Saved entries
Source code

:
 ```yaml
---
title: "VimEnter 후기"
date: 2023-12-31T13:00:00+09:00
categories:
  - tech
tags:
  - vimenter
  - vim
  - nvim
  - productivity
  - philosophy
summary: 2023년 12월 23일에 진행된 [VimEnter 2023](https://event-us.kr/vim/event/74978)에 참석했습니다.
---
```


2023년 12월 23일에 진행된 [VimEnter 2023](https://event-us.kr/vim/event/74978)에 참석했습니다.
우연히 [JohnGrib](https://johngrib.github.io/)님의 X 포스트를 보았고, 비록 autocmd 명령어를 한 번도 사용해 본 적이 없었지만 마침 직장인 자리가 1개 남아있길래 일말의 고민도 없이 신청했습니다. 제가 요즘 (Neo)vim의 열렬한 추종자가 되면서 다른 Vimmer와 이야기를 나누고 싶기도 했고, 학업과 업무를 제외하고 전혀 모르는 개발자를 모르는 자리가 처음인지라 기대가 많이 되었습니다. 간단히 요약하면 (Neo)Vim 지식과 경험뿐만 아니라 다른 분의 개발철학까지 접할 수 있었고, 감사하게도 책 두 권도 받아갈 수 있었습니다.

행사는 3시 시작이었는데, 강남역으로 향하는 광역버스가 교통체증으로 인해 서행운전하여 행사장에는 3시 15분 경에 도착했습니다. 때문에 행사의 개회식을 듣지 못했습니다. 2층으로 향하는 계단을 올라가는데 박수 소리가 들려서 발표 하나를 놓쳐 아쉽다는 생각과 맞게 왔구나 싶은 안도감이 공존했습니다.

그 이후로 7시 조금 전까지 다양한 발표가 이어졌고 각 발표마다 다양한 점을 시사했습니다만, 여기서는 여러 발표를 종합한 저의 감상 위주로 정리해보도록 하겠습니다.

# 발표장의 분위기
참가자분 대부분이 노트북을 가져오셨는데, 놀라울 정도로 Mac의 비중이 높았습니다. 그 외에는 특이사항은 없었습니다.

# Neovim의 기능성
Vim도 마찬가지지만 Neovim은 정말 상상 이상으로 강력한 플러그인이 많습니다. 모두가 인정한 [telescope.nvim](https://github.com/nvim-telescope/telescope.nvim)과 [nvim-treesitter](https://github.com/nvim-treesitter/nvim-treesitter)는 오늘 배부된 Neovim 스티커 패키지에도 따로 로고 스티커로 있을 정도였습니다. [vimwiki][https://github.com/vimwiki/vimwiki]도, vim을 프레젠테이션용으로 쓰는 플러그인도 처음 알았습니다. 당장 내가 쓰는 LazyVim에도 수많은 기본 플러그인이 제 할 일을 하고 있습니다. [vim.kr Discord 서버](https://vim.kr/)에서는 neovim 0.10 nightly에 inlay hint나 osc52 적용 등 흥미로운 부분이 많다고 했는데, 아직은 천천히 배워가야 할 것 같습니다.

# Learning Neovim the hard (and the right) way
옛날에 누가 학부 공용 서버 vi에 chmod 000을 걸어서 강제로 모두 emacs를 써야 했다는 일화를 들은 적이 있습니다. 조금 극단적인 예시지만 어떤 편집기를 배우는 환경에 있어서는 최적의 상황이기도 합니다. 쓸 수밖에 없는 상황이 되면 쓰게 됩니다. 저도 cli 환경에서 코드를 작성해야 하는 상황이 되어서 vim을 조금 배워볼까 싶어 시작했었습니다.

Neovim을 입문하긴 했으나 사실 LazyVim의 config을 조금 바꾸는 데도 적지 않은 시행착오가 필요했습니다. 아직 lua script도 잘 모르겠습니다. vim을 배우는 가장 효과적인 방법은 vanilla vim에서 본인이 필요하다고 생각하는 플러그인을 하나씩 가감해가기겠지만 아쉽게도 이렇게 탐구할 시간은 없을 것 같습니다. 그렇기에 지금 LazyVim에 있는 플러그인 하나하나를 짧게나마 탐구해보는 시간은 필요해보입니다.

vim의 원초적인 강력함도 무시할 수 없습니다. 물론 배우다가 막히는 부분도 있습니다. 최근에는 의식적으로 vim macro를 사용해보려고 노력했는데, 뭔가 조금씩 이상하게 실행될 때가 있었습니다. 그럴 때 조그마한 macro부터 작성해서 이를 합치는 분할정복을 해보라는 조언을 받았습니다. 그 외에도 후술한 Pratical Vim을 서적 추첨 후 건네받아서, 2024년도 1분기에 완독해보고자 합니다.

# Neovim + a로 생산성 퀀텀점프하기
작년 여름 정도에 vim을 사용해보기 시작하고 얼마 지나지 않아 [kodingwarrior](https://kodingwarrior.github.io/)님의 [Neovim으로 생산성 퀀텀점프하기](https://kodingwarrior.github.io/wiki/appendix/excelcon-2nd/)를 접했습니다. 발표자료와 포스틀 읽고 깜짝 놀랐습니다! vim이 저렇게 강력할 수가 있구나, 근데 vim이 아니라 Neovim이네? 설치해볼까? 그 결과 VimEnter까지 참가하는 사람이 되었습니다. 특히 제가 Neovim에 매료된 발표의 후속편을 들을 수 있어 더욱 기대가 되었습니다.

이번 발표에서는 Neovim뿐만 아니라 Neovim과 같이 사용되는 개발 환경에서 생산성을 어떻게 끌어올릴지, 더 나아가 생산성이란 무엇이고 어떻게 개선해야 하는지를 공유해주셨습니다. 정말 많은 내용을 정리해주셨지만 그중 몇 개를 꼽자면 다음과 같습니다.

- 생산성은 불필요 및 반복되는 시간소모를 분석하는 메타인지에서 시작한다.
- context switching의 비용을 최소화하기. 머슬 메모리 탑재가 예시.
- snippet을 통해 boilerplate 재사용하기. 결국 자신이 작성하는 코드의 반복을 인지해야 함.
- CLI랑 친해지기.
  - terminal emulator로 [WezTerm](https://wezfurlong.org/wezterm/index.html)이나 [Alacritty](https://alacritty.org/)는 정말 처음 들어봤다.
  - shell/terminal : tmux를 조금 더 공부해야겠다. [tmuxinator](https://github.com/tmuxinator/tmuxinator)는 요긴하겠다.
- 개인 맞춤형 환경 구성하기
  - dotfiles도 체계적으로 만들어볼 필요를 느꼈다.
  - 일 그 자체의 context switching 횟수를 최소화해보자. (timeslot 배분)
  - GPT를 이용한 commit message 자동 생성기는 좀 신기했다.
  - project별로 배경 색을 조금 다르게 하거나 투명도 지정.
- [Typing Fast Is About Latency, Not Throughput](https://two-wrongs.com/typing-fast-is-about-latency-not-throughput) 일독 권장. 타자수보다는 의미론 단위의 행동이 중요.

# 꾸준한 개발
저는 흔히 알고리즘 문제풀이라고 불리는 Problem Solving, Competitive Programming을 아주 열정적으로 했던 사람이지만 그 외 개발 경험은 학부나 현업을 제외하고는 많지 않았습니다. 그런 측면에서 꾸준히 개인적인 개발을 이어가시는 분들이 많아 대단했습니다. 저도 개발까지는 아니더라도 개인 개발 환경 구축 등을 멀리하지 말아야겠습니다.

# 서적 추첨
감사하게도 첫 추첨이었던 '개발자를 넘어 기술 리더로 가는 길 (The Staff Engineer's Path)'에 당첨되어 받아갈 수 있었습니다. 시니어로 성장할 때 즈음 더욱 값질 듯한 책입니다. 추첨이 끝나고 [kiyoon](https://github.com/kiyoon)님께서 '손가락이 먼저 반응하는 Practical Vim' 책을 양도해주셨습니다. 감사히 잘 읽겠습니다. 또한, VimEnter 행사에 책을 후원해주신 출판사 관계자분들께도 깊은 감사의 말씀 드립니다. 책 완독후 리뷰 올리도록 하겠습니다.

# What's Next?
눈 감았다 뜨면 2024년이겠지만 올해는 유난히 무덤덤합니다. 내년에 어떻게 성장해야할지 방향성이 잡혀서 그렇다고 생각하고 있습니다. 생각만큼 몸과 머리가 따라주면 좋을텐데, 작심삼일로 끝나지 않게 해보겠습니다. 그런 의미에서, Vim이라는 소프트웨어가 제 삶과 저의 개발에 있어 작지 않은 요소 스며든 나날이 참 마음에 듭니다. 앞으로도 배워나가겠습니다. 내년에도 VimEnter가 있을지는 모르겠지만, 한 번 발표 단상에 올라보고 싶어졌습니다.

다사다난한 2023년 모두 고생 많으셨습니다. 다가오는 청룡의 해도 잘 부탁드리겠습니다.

Work request:
Please make your reply exactly the lines from the one containing "- dotfiles도 체계적으로 만들어볼 필요를 느꼈다." through the end of the entries above, and nothing more.

Written solution:
  - dotfiles도 체계적으로 만들어볼 필요를 느꼈다.
  - 일 그 자체의 context switching 횟수를 최소화해보자. (timeslot 배분)
  - GPT를 이용한 commit message 자동 생성기는 좀 신기했다.
  - project별로 배경 색을 조금 다르게 하거나 투명도 지정.
- [Typing Fast Is About Latency, Not Throughput](https://two-wrongs.com/typing-fast-is-about-latency-not-throughput) 일독 권장. 타자수보다는 의미론 단위의 행동이 중요.

# 꾸준한 개발
저는 흔히 알고리즘 문제풀이라고 불리는 Problem Solving, Competitive Programming을 아주 열정적으로 했던 사람이지만 그 외 개발 경험은 학부나 현업을 제외하고는 많지 않았습니다. 그런 측면에서 꾸준히 개인적인 개발을 이어가시는 분들이 많아 대단했습니다. 저도 개발까지는 아니더라도 개인 개발 환경 구축 등을 멀리하지 말아야겠습니다.

# 서적 추첨
감사하게도 첫 추첨이었던 '개발자를 넘어 기술 리더로 가는 길 (The Staff Engineer's Path)'에 당첨되어 받아갈 수 있었습니다. 시니어로 성장할 때 즈음 더욱 값질 듯한 책입니다. 추첨이 끝나고 [kiyoon](https://github.com/kiyoon)님께서 '손가락이 먼저 반응하는 Practical Vim' 책을 양도해주셨습니다. 감사히 잘 읽겠습니다. 또한, VimEnter 행사에 책을 후원해주신 출판사 관계자분들께도 깊은 감사의 말씀 드립니다. 책 완독후 리뷰 올리도록 하겠습니다.

# What's Next?
눈 감았다 뜨면 2024년이겠지만 올해는 유난히 무덤덤합니다. 내년에 어떻게 성장해야할지 방향성이 잡혀서 그렇다고 생각하고 있습니다. 생각만큼 몸과 머리가 따라주면 좋을텐데, 작심삼일로 끝나지 않게 해보겠습니다. 그런 의미에서, Vim이라는 소프트웨어가 제 삶과 저의 개발에 있어 작지 않은 요소 스며든 나날이 참 마음에 듭니다. 앞으로도 배워나가겠습니다. 내년에도 VimEnter가 있을지는 모르겠지만, 한 번 발표 단상에 올라보고 싶어졌습니다.

다사다난한 2023년 모두 고생 많으셨습니다. 다가오는 청룡의 해도 잘 부탁드리겠습니다.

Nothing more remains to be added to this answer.